Product Number: ADF4155

Hello,
i have a frequency synthesizer board, uses ADF4155 and V600ME45-LF VCO in charge pump line. The loop filter is passive, I_CP set correctly, PD_Pol correct. The problem is the Vtune is too low, 60 mV. No matter which frequency I choose, the VCO Output is not changing nor is anything on RFOut changing? Can someone identify if there is some problem in my code? Or is it rather a hardware issue?
Thank you in advance.
The register bits are set in another helper file.
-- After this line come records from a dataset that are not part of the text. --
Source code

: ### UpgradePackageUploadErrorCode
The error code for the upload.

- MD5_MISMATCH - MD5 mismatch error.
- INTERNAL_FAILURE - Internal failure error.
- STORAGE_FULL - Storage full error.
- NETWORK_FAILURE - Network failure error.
Here is my core code:

#!/usr/bin/env python3
"""
AFD4155 Controller using FT232H via pyftdi
This script provides a class to control the AFD4155 frequency synthesizer
through SPI using an FT232H USB adapter and pyftdi library.
"""

import time
from pyftdi.spi import SpiController
from pll_h import *
from math import gcd

class AFD4155Controller:
"""
Controls an AFD4155 frequency synthesizer via SPI using FT232H
"""

# AFD4155 Register addresses
REG_N_DIVIDER = 0x00 # N divider register
REG_R_DIVIDER = 0x01 # R divider register
REG_CONTROL = 0x02 # Control register

def __init__(self, ftdi_url="ftdi://ftdi:232h/1"):
"""
Initialize the AFD4155 controller

Args:
ftdi_url: URL for the FTDI device (default: 'ftdi://ftdi:232h/1')
"""
self.spi_controller = SpiController(cs_count=2)
self.spi_controller.configure(ftdi_url)
# Configure SPI port 0 with mode 0 (CPOL=0, CPHA=0) and 1MHz
self.spi = self.spi_controller.get_port(cs=1, freq=1e6, mode=0)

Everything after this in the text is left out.